El miedo al otro
En todas partes del mundo, las sociedades siguen siendo asoladas por un mal insidioso, cuya existencia muchas veces se busca negar, minimizar, relativizar o justificar, pero que en los hechos se traduce en la imposibilidad, para millones de personas, de gozar a plenitud de los derechos inherentes a la dignidad humana, sin más motivo que el color de la piel, la nacionalidad, la orientación sexual o la identidad de género.
El racismo, la xenofobia, y todas las formas de odio contra las minorías sexuales explotan el miedo a lo desconocido, a la diferencia, a la otredad. Patrones socioculturales muy arraigados imponen un miedo de aquello que se percibe como extraño o ajeno y le asocian estereotipos y prejuicios construidos por la propia sociedad.
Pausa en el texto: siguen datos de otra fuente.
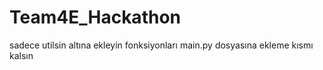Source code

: # Team4E_Hackathon

sadece utilsin altına ekleyin fonksiyonları main.py dosyasına ekleme kısmı kalsın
Así, sin siquiera conocer a una persona, hacemos asunciones y le atribuimos ciertas características, sin más información que su pertenencia a un determinado grupo. Peor aún, la identidad de una persona puede llevar a considerarla como una amenaza a la cultura, a la nación, a la familia; al mundo como lo conocemos. Una amenaza, a fin de cuentas, a nuestros privilegios.
Las situaciones persistentes de marginación y desigualdad que ocurren en todos los rincones del mundo tienen su origen en este tipo de patrones, estructuras y dinámicas sociales, en virtud de las cuales se excluye a las personas de una pertenencia plena y completa a la sociedad, con motivo de su religión, género, raza, etnicidad, clase socioeconómica, discapacidad, orientación sexual, tono de piel, etc.
Las similitudes entre los miembros del grupo dominante se perciben como constitutivas de una superioridad y se cree que justifican ejercer el poder sobre quienes no las comparten, al grado de que se anula la capacidad de sentir empatía frente a otras personas, solo por considerarlas diferentes, como si sus diferencias las privaran de humanidad.